**WORK REQUEST**
Look through the entries below and copy exactly the part that begins with the line containing "- React (Vite)" and ends with the line containing "- [Functional setState". Do not copy the pictures.

**EXTRACTED RECORDS**
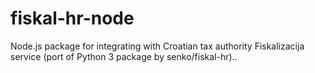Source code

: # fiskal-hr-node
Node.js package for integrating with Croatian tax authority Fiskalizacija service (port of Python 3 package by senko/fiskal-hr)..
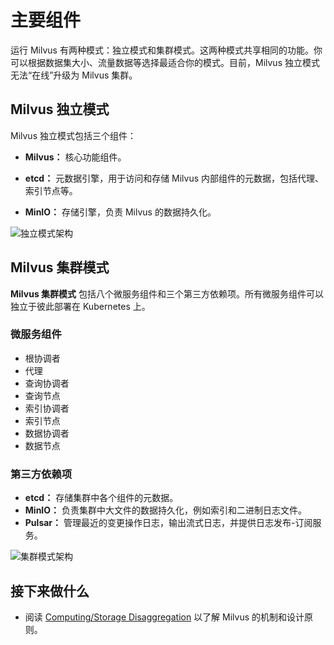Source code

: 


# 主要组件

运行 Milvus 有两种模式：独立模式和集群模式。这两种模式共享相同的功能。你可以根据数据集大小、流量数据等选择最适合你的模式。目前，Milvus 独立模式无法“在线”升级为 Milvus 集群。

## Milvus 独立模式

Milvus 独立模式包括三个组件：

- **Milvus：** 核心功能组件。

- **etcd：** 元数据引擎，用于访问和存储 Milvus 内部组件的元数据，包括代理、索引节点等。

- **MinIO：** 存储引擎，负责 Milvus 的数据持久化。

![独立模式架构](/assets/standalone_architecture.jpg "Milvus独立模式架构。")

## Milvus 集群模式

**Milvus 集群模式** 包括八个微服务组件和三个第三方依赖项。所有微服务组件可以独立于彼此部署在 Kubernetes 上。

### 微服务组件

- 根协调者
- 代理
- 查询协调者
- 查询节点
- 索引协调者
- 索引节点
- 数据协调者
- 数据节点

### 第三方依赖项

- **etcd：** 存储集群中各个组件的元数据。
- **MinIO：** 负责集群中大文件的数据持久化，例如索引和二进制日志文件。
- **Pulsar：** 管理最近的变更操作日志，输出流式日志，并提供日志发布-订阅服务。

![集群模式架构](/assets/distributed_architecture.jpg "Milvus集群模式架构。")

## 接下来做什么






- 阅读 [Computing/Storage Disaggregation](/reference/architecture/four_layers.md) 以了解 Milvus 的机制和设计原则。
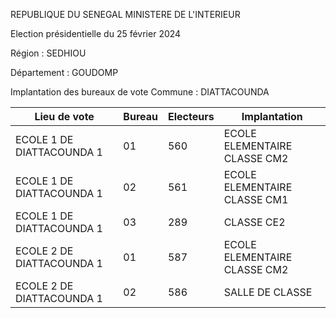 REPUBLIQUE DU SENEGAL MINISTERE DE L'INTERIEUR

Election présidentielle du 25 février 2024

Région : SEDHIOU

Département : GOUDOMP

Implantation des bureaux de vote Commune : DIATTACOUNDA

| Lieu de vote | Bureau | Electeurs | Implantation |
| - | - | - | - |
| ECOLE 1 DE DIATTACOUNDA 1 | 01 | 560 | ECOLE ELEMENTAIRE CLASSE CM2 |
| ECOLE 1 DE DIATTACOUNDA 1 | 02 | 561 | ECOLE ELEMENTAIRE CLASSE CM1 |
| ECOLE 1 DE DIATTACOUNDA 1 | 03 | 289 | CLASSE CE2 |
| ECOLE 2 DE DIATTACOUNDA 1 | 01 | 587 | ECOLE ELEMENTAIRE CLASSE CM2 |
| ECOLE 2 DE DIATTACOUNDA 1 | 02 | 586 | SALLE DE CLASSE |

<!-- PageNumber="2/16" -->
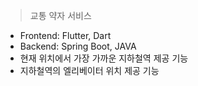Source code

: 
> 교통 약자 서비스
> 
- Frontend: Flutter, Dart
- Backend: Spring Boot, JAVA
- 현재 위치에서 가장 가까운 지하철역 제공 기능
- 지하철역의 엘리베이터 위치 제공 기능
--
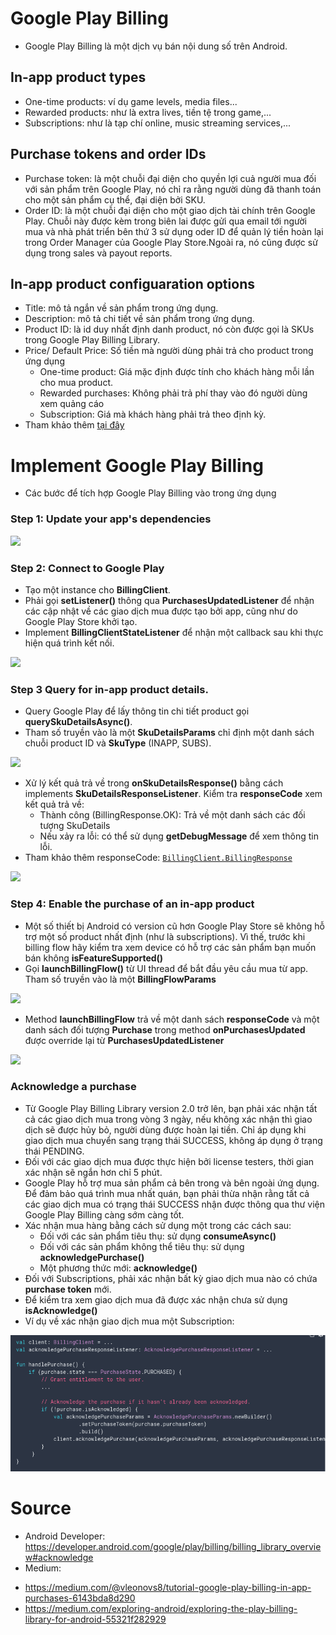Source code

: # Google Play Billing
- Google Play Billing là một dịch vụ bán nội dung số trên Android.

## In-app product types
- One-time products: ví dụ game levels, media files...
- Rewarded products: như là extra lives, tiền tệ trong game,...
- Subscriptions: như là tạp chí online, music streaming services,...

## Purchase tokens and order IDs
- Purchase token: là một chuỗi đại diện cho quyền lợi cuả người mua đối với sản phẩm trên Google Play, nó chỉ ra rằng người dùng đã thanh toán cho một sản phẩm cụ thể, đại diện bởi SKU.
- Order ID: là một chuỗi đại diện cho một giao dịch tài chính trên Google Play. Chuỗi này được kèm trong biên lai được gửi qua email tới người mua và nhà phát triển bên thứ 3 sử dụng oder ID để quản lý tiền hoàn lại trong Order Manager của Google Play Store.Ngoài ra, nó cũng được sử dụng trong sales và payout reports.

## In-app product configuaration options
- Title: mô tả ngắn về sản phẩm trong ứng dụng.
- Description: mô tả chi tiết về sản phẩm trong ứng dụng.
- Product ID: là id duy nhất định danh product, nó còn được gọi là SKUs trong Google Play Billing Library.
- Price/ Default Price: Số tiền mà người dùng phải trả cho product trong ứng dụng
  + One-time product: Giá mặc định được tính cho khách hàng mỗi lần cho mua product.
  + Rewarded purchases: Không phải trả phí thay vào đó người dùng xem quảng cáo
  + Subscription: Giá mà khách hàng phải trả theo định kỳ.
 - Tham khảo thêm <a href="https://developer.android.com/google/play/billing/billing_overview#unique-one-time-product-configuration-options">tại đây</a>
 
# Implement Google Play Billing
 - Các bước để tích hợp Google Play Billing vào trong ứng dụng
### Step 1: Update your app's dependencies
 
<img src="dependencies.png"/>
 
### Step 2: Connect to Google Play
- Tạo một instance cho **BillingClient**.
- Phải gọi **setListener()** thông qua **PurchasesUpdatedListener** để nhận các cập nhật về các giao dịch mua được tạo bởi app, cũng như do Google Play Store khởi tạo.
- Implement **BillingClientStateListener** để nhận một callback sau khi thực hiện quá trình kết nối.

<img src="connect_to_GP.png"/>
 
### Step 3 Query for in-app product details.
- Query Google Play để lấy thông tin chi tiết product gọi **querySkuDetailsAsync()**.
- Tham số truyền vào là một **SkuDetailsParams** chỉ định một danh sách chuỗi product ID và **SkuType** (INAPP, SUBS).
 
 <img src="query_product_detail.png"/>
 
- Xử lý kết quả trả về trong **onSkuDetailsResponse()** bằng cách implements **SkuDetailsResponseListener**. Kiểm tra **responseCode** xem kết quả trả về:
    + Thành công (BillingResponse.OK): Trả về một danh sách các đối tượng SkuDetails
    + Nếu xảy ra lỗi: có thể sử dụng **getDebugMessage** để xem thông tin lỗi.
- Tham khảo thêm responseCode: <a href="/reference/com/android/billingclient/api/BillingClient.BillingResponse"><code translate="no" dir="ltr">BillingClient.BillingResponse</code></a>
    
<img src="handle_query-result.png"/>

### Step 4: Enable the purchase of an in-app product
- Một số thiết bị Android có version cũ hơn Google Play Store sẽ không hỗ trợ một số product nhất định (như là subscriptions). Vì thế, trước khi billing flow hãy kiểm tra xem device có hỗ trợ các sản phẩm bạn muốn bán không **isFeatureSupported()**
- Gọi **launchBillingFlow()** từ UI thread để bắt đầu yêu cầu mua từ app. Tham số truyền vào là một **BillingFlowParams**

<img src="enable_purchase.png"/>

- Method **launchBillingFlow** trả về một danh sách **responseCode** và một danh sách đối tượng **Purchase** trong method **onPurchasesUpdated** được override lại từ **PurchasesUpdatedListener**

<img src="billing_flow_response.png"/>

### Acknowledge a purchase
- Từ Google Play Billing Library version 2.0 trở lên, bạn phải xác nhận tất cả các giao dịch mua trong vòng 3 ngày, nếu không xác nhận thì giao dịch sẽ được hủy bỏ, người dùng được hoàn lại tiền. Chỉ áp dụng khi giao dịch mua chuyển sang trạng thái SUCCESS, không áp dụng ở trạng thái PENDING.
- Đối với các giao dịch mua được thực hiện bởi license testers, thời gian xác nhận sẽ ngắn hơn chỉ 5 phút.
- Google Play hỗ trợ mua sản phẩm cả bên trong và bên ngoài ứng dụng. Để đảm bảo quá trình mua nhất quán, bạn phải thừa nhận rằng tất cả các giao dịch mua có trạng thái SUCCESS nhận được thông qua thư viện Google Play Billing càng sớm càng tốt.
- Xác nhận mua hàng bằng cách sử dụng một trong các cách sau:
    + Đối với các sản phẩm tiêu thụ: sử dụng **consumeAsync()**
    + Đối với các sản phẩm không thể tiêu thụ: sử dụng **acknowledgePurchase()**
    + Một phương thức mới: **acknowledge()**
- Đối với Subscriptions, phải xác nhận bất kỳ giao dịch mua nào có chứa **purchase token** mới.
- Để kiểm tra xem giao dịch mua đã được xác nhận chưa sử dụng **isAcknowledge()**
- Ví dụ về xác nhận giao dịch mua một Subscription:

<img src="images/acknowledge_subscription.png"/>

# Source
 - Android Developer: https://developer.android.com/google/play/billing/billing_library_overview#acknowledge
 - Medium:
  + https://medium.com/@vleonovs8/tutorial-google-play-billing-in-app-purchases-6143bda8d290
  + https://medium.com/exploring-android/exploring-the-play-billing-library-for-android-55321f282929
---
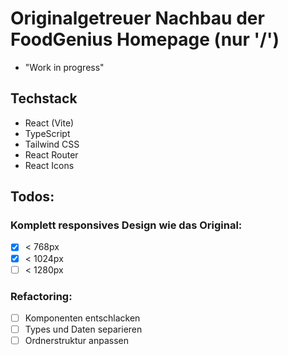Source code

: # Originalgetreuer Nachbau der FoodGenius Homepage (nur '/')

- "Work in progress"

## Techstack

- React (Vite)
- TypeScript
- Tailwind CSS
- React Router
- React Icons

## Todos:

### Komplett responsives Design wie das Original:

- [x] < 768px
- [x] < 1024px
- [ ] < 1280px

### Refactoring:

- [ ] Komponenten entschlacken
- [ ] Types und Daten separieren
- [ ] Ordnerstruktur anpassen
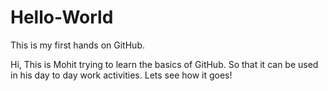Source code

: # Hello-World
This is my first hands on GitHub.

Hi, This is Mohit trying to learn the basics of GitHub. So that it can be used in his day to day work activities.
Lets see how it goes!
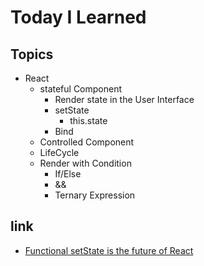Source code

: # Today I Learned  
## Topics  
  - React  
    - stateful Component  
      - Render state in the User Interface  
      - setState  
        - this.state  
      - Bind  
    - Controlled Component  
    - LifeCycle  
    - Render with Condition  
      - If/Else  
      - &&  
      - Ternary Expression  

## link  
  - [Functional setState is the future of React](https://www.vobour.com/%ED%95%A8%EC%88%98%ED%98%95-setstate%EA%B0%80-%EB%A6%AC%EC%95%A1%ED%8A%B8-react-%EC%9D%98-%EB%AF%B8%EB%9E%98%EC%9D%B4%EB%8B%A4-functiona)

**ANSWER BOX**
- React (Vite)
- TypeScript
- Tailwind CSS
- React Router
- React Icons

## Todos:

### Komplett responsives Design wie das Original:

- [x] < 768px
- [x] < 1024px
- [ ] < 1280px

### Refactoring:

- [ ] Komponenten entschlacken
- [ ] Types und Daten separieren
- [ ] Ordnerstruktur anpassen
Source code

: # Hello-World
This is my first hands on GitHub.

Hi, This is Mohit trying to learn the basics of GitHub. So that it can be used in his day to day work activities.
Lets see how it goes!
Source code

: # Today I Learned  
## Topics  
  - React  
    - stateful Component  
      - Render state in the User Interface  
      - setState  
        - this.state  
      - Bind  
    - Controlled Component  
    - LifeCycle  
    - Render with Condition  
      - If/Else  
      - &&  
      - Ternary Expression  

## link  
  - [Functional setState is the future of React](https://www.vobour.com/%ED%95%A8%EC%88%98%ED%98%95-setstate%EA%B0%80-%EB%A6%AC%EC%95%A1%ED%8A%B8-react-%EC%9D%98-%EB%AF%B8%EB%9E%98%EC%9D%B4%EB%8B%A4-functiona)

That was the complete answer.